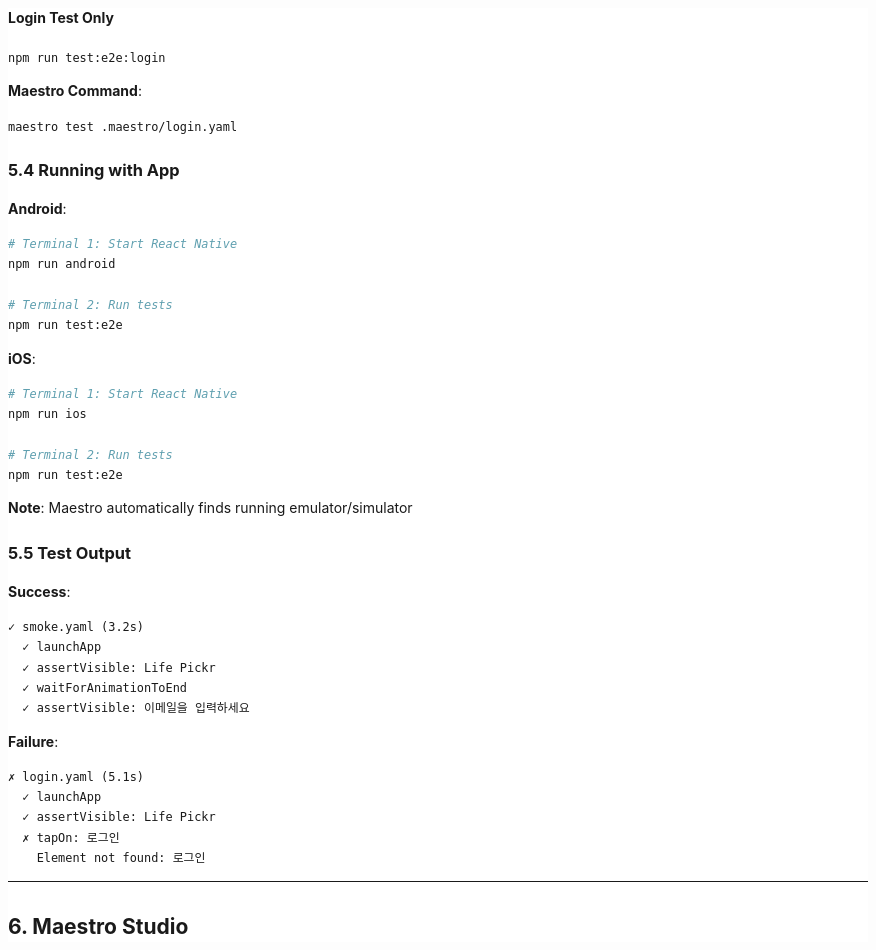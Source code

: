 #### Login Test Only

```bash
npm run test:e2e:login
```

**Maestro Command**:
```bash
maestro test .maestro/login.yaml
```

### 5.4 Running with App

**Android**:
```bash
# Terminal 1: Start React Native
npm run android

# Terminal 2: Run tests
npm run test:e2e
```

**iOS**:
```bash
# Terminal 1: Start React Native
npm run ios

# Terminal 2: Run tests
npm run test:e2e
```

**Note**: Maestro automatically finds running emulator/simulator

### 5.5 Test Output

**Success**:
```
✓ smoke.yaml (3.2s)
  ✓ launchApp
  ✓ assertVisible: Life Pickr
  ✓ waitForAnimationToEnd
  ✓ assertVisible: 이메일을 입력하세요
```

**Failure**:
```
✗ login.yaml (5.1s)
  ✓ launchApp
  ✓ assertVisible: Life Pickr
  ✗ tapOn: 로그인
    Element not found: 로그인
```

---

## 6. Maestro Studio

★ ★ ★ ★

[How to complete this task]
Everything in the records is to be repeated verbatim except the pictures.

[Problem solution]
Source code

: #### Login Test Only

```bash
npm run test:e2e:login
```

**Maestro Command**:
```bash
maestro test .maestro/login.yaml
```

### 5.4 Running with App

**Android**:
```bash
# Terminal 1: Start React Native
npm run android

# Terminal 2: Run tests
npm run test:e2e
```

**iOS**:
```bash
# Terminal 1: Start React Native
npm run ios

# Terminal 2: Run tests
npm run test:e2e
```

**Note**: Maestro automatically finds running emulator/simulator

### 5.5 Test Output

**Success**:
```
✓ smoke.yaml (3.2s)
  ✓ launchApp
  ✓ assertVisible: Life Pickr
  ✓ waitForAnimationToEnd
  ✓ assertVisible: 이메일을 입력하세요
```

**Failure**:
```
✗ login.yaml (5.1s)
  ✓ launchApp
  ✓ assertVisible: Life Pickr
  ✗ tapOn: 로그인
    Element not found: 로그인
```

---

## 6. Maestro Studio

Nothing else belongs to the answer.